Je vous entends déjà me dire que c'est bien joli mais pas à la portée de n'importe quelle bourse. Mais papa homeschooler aime bien les chiffres et les budgets bien gérés: les produits "bio" et locaux sont effectivement plus chers mais nous n'avons pas pour autant augmenté notre budget courses pour autant. Nous n'achetons presque plus aucun produit transformé et nous gérons beaucoup mieux nos stocks: menus, listes de courses. 


Les enfants m'accompagnent presque systématiquement auprès des producteurs et des magasins bio, mais nous n'y allons pas pour "faire le plein" comme nous le faisions autrefois au supermarché. Nous y allons pour échanger, chercher la qualité, découvrir de nouveaux produits, pour soutenir une économie locale...

C'est essentiel d'apprendre à se nourrir et à consommer intelligemment! 

En cherchant des petits producteurs nous avons découvert de très belles exploitations près de chez nous. C'est passionnant! Acheter en vrac leur donne l'occasion d'estimer des poids et des quantités puis de les peser pour vérifier. Consommer bio et local leur permet de savoir ce qui pousse près de chez nous à chaque saison et d'adapter leurs comportements en fonction: non, nous ne pouvons pas faire de charlotte aux fraises pour ton anniversaire en février, mais à nous les tartes au citron meringué, les gâteaux aux pommes, les fondants au chocolat!


Le ménage

J'ai toujours été choquée par la présence de personnel de ménage dans les écoles: trente cinq personnes dans une pièce, aussi petites soient-elles, ne peuvent-elles pas faire le ménage elles-mêmes? Quand j'ai soulevé la question avec une enseignante elle m'a répondu "on n'a quand même pas fait des études pour faire le ménage, et les enfants ont plus important à faire que de passer la serpillère, sans parler des produits d'entretien toxiques". Wow, il y a du boulot! 

Prenons le Japon par exemple vous ne trouverez pas une seule femme de ménage dans les écoles: les enfants, dès tout petits, nettoient eux-mêmes leurs locaux, avec l'aide de leurs enseignants.
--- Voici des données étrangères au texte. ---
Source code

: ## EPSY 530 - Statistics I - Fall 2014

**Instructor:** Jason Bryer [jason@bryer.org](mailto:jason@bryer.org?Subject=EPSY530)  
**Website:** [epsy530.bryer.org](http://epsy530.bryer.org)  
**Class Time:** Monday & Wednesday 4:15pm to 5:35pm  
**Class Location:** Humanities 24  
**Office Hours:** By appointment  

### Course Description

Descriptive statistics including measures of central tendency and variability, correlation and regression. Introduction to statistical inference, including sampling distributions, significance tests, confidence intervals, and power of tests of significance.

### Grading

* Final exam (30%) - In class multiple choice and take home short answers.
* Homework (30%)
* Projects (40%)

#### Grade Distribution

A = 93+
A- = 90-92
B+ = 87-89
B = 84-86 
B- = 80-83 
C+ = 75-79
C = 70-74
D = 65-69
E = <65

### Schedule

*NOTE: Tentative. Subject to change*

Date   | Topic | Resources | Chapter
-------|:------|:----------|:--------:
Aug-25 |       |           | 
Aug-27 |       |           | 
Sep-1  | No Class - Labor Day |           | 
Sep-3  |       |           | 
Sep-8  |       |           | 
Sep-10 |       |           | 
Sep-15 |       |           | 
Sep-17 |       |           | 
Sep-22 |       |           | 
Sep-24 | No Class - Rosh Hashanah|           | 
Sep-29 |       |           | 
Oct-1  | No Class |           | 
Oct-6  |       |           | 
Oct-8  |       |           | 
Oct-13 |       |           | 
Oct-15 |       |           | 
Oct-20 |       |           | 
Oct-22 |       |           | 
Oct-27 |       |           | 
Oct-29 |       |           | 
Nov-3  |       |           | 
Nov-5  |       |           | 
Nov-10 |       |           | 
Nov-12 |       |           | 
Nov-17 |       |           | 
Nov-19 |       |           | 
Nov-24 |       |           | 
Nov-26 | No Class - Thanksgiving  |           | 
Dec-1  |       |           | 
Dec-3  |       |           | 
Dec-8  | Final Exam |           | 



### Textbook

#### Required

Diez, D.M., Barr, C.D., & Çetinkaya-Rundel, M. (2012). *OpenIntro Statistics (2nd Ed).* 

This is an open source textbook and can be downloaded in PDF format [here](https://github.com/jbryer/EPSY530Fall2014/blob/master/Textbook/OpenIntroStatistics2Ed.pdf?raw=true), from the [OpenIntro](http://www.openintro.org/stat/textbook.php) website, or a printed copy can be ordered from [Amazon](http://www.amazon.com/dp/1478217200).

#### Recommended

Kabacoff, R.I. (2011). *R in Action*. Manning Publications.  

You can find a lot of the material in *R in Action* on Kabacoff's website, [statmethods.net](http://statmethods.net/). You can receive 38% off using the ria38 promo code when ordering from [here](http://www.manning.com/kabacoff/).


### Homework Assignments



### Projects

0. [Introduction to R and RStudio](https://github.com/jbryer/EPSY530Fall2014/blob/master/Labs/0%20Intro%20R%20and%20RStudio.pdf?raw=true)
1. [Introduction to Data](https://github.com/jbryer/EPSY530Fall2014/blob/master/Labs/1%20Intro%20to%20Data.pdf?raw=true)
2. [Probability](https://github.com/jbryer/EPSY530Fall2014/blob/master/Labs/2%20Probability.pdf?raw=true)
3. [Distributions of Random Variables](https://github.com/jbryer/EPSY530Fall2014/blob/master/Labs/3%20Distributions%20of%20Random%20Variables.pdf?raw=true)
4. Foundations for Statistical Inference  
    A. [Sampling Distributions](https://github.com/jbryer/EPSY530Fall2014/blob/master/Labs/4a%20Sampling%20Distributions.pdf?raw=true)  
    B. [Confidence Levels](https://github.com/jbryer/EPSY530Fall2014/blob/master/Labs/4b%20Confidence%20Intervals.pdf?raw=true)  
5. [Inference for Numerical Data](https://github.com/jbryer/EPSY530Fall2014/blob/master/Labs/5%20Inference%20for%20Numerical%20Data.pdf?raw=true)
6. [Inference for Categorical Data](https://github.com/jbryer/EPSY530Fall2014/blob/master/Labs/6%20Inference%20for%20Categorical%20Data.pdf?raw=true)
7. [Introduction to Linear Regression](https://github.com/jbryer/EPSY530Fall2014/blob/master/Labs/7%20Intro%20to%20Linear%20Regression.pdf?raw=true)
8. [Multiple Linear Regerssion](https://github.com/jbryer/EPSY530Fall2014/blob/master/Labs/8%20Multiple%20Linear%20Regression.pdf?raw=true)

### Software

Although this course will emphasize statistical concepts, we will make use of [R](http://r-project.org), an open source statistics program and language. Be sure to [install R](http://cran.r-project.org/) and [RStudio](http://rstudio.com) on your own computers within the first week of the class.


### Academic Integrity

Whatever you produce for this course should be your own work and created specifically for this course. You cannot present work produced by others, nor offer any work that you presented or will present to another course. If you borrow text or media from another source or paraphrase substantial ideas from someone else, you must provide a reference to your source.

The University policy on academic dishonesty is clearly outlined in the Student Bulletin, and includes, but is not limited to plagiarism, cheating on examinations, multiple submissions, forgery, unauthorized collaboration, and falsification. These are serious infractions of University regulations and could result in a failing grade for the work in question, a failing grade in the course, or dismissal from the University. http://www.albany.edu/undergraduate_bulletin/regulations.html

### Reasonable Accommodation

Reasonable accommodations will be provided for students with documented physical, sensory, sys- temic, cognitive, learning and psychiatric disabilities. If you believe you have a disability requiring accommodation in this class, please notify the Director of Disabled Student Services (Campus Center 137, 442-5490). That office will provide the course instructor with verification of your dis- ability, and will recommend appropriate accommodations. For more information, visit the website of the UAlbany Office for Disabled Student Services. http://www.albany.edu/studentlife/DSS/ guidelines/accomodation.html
Le ménage est fait tous les soirs par une petite équipe de cinq écoliers, avec un roulement d'équipes organisé. Et ils ne nettoient pas que leur salle de classe: toute école y passe, même les toilettes, la piscine, les extérieurs... Et la veille des vacances toute l'école s'y met pour un grand ménage général. Ce n'est pas "indigne", ce n'est pas non plus une perte de temps. Cela apprend juste l'humilité. J'ai sali, il est normal que je nettoie: je ne compte pas avec condescendance sur la bonne de l'école pour faire le "sale boulot" derrière moi. Pour couronner le tout ils excellent dans les classements internationaux: preuve que faire le ménage n'empiète pas sur le temps d'étude, au contraire!


Alors quand on me dit "je préfère que mes enfants soient à l'école qu'à faire le ménage avec moi à la maison" j'ai juste envie de répondre "pas moi". Déjà parce que ça va très vite le ménage quand on s'y met à 5, ça n'empiète jamais sur le temps d'étude et il leur reste tout de même énormément de temps libre! Et ensuite parce que je ne voudrais justement pas qu'ils passent leurs journées à salir une salle de classe sans même penser à la personne qui viendra nettoyer derrière eux pour un salaire de misère. Et pour répondre au problème de la toxicité des produits ménagers: une maison peut se nettoyer du sol au plafond avec du savon de Marseille, du vinaigre blanc, de l'eau et de l'huile de coude! 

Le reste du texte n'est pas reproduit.